A diffuser held in close to the subject is a great way to do portraits of people, as it allows for some 3-d dimension to their faces with the gradual shift of bright to darker areas; it's also a great way to photograph close-ups of flowers and details. A diffuser in close gives some direction to the light, and a contrast that suggests the form of the object, while still allowing you to control the extreme range of light you'd have without it and to see details in all areas.

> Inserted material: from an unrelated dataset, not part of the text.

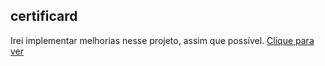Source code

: ## certificard

<p> Irei implementar melhorias nesse projeto, assim que possível. <a href="https://github.com/Cesar150/certificard">Clique para ver</a></p>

I don't have any comparison pictures that I could put my fingers on, but trust me - this really works! You'll see the wonderful glow that your subject takes on when you get the diffuser close like that. BUt the following two pictures could not have been made without a diffusion disc - or the BIG diffuser - a bright overcast day! The aspens leaves were photographed on the side of the road in New Mexico, and I hand held a diffusion disc close to the pile of leaves for a stronger glow. For the beach rocks in Acadia, I photographed before the sun crested the ridge line, and so while it was open sky, there was a direction to the light that gave dimension or form to the rocks, without the extreme contrast.
© Brenda Tharp. All rights reserved.
It's all about LIGHT - and I personally never leave home without my diffusion disc!